There’s also a C-section case with social workers in the wings seeking to initiate care proceedings, and we know what a hot-button topic that is.
And it would be handy to see the judgment in full, to assess whether this was proportionate, and whether the high tests for C-section without consent were applied.
Then in Children Act cases, there is
In which it is said that a child was placed with Special Guardians and the placement lasted two weeks, with the Special Guardians spending their allowance on drugs, alcohol and gambling. Not perhaps the most robust of assessments, if it didn’t spot that they were assessing someone with all of those problems. [Even most TV cop shows would draw the line at their flawed hero having all THREE of those problems all at once]
And this one
Where an ISW described a contact session as positive and enjoyable, whereas the Guardian described it as the worst she had ever seen and horrifying.
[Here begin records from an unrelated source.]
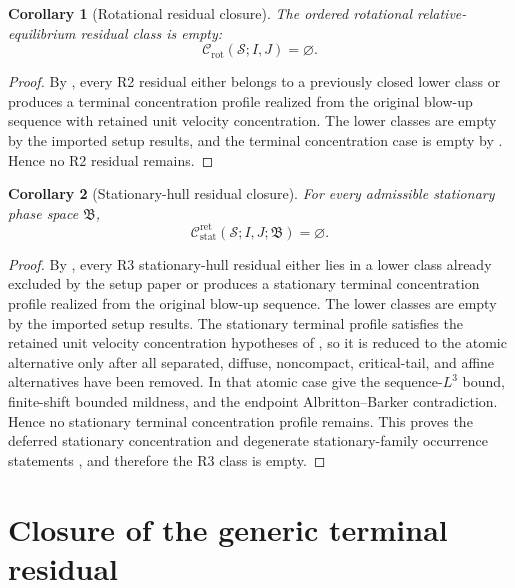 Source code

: \documentclass[11pt]{amsart}
\numberwithin{equation}{section}
\theoremstyle{plain}
\newtheorem{corollary}[corollary]{Corollary}
\theoremstyle{definition}
\theoremstyle{remark}
\newcommand{\Crot}{\mathcal C_{\mathrm{rot}}}
\newcommand{\Cstat}{\mathcal C_{\mathrm{stat}}^{\mathrm{ret}}}
\begin{document}
\begin{corollary}[Rotational residual closure]
\label{cor:R2-closure}
The ordered rotational relative-equilibrium residual class is empty:
\[
   \Crot(\mathcal S;I,J)=\varnothing .
\]
\end{corollary}

\begin{proof}
By , every R2 residual either belongs to a
previously closed lower class or produces a terminal concentration profile
realized from the original blow-up sequence with retained unit velocity concentration.
The lower classes are empty by the imported setup results, and the terminal
concentration case is empty by
.  Hence no R2 residual remains.
\end{proof}

\begin{corollary}[Stationary-hull residual closure]
\label{cor:R3-closure}
For every admissible stationary phase space \(\mathfrak B\),
\[
   \Cstat(\mathcal S;I,J;\mathfrak B)=\varnothing .
\]
\end{corollary}

\begin{proof}
By
, every R3
stationary-hull residual either lies in a lower class already excluded by the setup paper or produces
a stationary terminal concentration profile realized from the original blow-up
sequence.  The lower classes are empty by the imported setup results.  The stationary terminal
profile satisfies the retained unit velocity concentration hypotheses of
, so it is reduced to the atomic alternative
only after all separated, diffuse, noncompact, critical-tail, and affine
alternatives have been removed.  In that atomic case
give the sequence-\(L^3\) bound, finite-shift bounded mildness, and the endpoint
Albritton--Barker contradiction.  Hence no stationary terminal concentration profile remains.
This proves the deferred stationary concentration and degenerate stationary-family
occurrence statements
,
and therefore the R3 class is empty.
\end{proof}

\section{Closure of the generic terminal residual}
\label{sec:R4-closure}
\end{document}
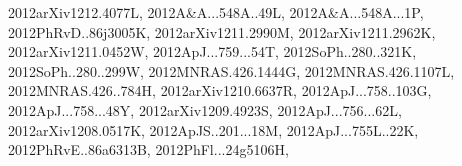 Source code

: \documentclass[12pt]{article}
\begin{document}
\begin{description}
{2012arXiv1212.4077L,%
2012A&A...548A..49L,%
2012A&A...548A...1P,%
2012PhRvD..86j3005K,%
2012arXiv1211.2990M,%
2012arXiv1211.2962K,%
2012arXiv1211.0452W,%
2012ApJ...759...54T,%
2012SoPh..280..321K,%
2012SoPh..280..299W,%
2012MNRAS.426.1444G,%
2012MNRAS.426.1107L,%
2012MNRAS.426..784H,%
2012arXiv1210.6637R,%
2012ApJ...758..103G,%
2012ApJ...758...48Y,%
2012arXiv1209.4923S,%
2012ApJ...756...62L,%
2012arXiv1208.0517K,%
2012ApJS..201...18M,%
2012ApJ...755L..22K,%
2012PhRvE..86a6313B,%
2012PhFl...24g5106H,%
}
\end{description}
\end{document}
I’d love to write about all four of these cases, but in the absence of judgments, I’ve got no source material.
My teeth are gnashed. If I had an alligator to hand, I might well throw it through a window, to express my dissatisfaction.
I’ll leave you with Lowering the Bar, who report that the Court in Pennsylvania (which I believe is staffed by little cute mice and bunnies and squirrels, or alternatively vampires – those are the two connotations of Sylvania that I hold in my head) have had to put up a notice to tell people attending Court not to wear pjyamas to Court (they are American and call that pajamas)
I did once see a woman attend Court wearing a wedding dress (no, it was not actually her wedding day), and I represented lots of wealthy farmers back in my divorce days who would come along in their worst possible clothes (ragged, patched, gaping holes, egg-stains) to try to put in the Judge’s mind how poor they must be, but I have never seen anyone attend Court wearing PJs.